REQUIRED WORK: With the records as your source, report how many lines contain "workshop". Add no other words.

[Document images with source code]

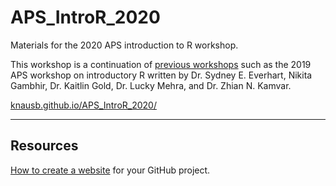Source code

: # APS_IntroR_2020
Materials for the 2020 APS introduction to R workshop.

This workshop is a continuation of [previous workshops](https://github.com/everhartlab/APS_IntroR_2019) such as the 2019 APS workshop on introductory R written by Dr. Sydney E. Everhart, Nikita Gambhir, Dr. Kaitlin Gold, Dr. Lucky Mehra, and Dr. Zhian N. Kamvar.

[knausb.github.io/APS_IntroR_2020/](knausb.github.io/APS_IntroR_2020/)


---

## Resources

[How to create a website](https://pages.github.com/) for your GitHub project.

EXERCISE ANSWER: 2